Semalam, setelah anak-anak tidur saya dan istri berdiskusi soal kelas menengah Indonesia. Ada laporan khusus majalah SWA edisi tahun lalu yang menarik dibahas. Menurut kami, saya masuk kategori aspirator, istri saya masuk kategori performer. Kami tidak lagi membicarakan soal beasiswa yang belum juga datang. Istri saya sudah ikhlas bersuamikan penerima beasiswa dikti 😉
Lantas kami terlelap.
Besok pagi, setelah subuh Ilham juga mengantuk, minta di -UT. Ya sudahlah saya UT, mumpung akhir pekan. Ilham juga memeluk bantal dan dulin kesukaannya.
Bangun lagi sekira jam 8 pagi, wah ramai sekali di fesbuk.

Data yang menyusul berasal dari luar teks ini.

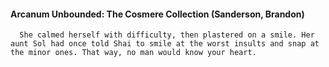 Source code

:#### Arcanum Unbounded: The Cosmere Collection (Sanderson, Brandon)
      She calmed herself with difficulty, then plastered on a smile. Her aunt Sol had once told Shai to smile at the worst insults and snap at the minor ones. That way, no man would know your heart.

Teman-teman sependeritaan ternyata berbagi tautan ini: http://news.detik.com/read/2014/09/05/211302/2683019/10/dirjen-dikti-bantah-mahasiswa-penerima-beasiswa-di-luar-negeri-terlantar.
Wah saya kaget juga.
Ada dua hal yang membuat kaget.
Pertama, masalah ini akhirnya masuk juga ke media massa. Rupanya manusia ada batas kesabarannya juga menahan kesulitan yang diakibatkan orang lain. Saya sadar selama ini penerima beasiswa dikti berusaha bersabar walaupun keterlambatan bisa berbulan-bulan. Berusaha bersabar walaupun di kampus mesti menekuk muka ditegur berkali-kali oleh bagian finance universitas karena menunggak biaya kuliah. Menahan malu karena bahan perbincangan dengan supervisor bukan lagi soal substansi riset tapi soal bagaimana bertahan hidup di negeri orang. Berusaha bersabar walaupun keluhan di forum Dikti sudah lama tak pernah ditanggapi.
Huff
Kedua, saya kaget bahwa Dirjen Dikti membantah berita ini, bahkan mengatakan
“Nggak ada. Wah sudah mati semua kalau sebanyak itu (ratusan mahasiswa). Nggak mungkin,”
Pernyataan yang menurut saya tak sepantasnya dilontarkan oleh Dirjen Dikti. Apalagi keterlambatan beasiswa adalah masalah yang terjadi terus menerus dan seharusnya dengan segala teknologi yang dimiliki, Dirjen Dikti bisa mencari tahu persoalan sesungguhnya, bukan membantah fakta yang sesungguhnya terjadi.
Namun Dirjen Dikti betul ketika mengatakan
para mahasiswa penerima beasiswa DIKTI memiliki forum komunikasi tersendiri. Bahkan dirinya tak bisa mengakses forum tersebut.
Ya, forum tersebut ada. Namun, sejak tanggal 15 agustus, tak ada pihak pengelola beasiswa yang menyampaikan informasi atau membalas keluhan yang disampaikan. Sepi.
Baiklah, karena Dirjen Dikti mengatakan tak mengetahui apa saja keluhannya karena tak bisa mengakses forum, saya bersedia membantu Pak Dirjen dengan menyalin-tempel beberapa.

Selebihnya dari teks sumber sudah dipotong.